In a 2002 Bulletin of the Seismological Society of America article, researchers contended that the December 21 was caused by a westward-propagating rupture on the San Andreas Fault triggered by the earlier event. Developing on an earlier research in 1988, they postulated that the December 8 and 21 earthquakes occurred on two halves of the 170 km rupture. The December 8 event ruptured 100 km of the eastern segment while the December 21 event ruptured the western segment for 70 km. Based on the rupture length, a moment magnitude of 7.0 to 7.2 was estimated. As for reports of a tsunami along the Santa Barbara coast, it was probably triggered by a large submarine landslide in the Santa Barbara Channel. The Mojave segment would re-rupture during the 1857 Fort Tejon earthquake, overlapping the 1812 rupture zones, and representing the central and southern part of the 1857 rupture.

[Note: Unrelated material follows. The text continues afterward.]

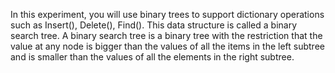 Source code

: In this experiment, you will use binary trees to support dictionary operations such as Insert(), Delete(), Find(). This data structure is called a binary search tree. A binary search tree is a binary tree with the restriction that the value at any node is bigger than the values of all the items in the left subtree and is smaller than the values of all the elements in the right subtree.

The 1988 report under Science used dendrochronology to provide evidence of coseismic rupture on the San Andreas Fault. Nine trees within 20 km of the San Andreas Fault near Wrightwood showed severe long-term growth stunt from 1813 onwards with some taking more than 50 years to recover. Two trees exhibited complete crown loss while another was partially lost. Drought was ruled out as a cause because it usually cause stunts lasting a year whereas the stunt at the sampled trees continued for several decades. The selective and spatially tight distribution of tree damage also eliminated lightning, strong winds, ice storms, fire, diseases or pest infestation as possible causes. The 1812 growth rings were complete and did not show trauma, but growth rings from 1813 exhibited the growth stunt; this suggested the event occurred after end of the growing season, usually in September, and before the next growing season, in March or April of 1813.

The main cause of the growth trauma was narrowed to root systems severed by the right-lateral strike-slip motion and ground warping on the San Andreas Fault. The severed roots greatly reduced the trees' ability to intake water and nutrients until new roots formed decades later. They estimated the rupture to be 170 km extending southeastwards from Tejon Pass. Despite these theories, there are arguments opposing a San Andreas rupture for the December 21 earthquake. First, aftershocks were felt locally in Santa Barbara suggesting a nearby coastal fault was responsible. Second is the lack of damage at Santa Barbara during the much larger 1857 earthquake despite slip on a section of the fault close to the city.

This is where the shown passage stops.